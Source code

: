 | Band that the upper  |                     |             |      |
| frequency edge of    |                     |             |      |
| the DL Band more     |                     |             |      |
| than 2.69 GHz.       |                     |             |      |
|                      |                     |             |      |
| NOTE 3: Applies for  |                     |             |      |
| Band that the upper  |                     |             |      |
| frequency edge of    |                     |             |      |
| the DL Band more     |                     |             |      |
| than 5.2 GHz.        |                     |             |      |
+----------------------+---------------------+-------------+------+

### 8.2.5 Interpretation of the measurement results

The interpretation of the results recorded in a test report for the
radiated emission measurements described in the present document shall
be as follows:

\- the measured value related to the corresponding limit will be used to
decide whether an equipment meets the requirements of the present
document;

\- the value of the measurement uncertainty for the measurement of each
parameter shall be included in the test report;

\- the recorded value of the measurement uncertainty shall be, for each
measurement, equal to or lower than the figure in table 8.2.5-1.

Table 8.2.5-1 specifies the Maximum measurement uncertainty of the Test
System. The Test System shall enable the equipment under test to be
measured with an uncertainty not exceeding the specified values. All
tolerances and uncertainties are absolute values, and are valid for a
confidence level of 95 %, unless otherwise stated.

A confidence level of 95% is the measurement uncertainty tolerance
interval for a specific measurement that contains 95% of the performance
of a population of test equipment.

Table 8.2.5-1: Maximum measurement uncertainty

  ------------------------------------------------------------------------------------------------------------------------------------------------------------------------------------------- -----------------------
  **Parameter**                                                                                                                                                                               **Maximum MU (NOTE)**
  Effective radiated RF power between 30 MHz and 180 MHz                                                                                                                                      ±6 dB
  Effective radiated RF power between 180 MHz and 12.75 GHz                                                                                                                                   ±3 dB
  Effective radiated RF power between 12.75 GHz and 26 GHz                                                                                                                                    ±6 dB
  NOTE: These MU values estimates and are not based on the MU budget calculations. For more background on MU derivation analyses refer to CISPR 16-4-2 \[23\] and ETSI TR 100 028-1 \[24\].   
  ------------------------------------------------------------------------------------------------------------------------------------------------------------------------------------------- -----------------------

YOUR OBJECTIVE: In the listing above, locate the line containing "will be used to" and the line containing "Table 8.2.5-1: Maximum", then transcribe both and every line between them verbatim.

REPLY TO THE EXERCISE:
\- the measured value related to the corresponding limit will be used to
decide whether an equipment meets the requirements of the present
document;

\- the value of the measurement uncertainty for the measurement of each
parameter shall be included in the test report;

\- the recorded value of the measurement uncertainty shall be, for each
measurement, equal to or lower than the figure in table 8.2.5-1.

Table 8.2.5-1 specifies the Maximum measurement uncertainty of the Test
System. The Test System shall enable the equipment under test to be
measured with an uncertainty not exceeding the specified values. All
tolerances and uncertainties are absolute values, and are valid for a
confidence level of 95 %, unless otherwise stated.

A confidence level of 95% is the measurement uncertainty tolerance
interval for a specific measurement that contains 95% of the performance
of a population of test equipment.

Table 8.2.5-1: Maximum measurement uncertainty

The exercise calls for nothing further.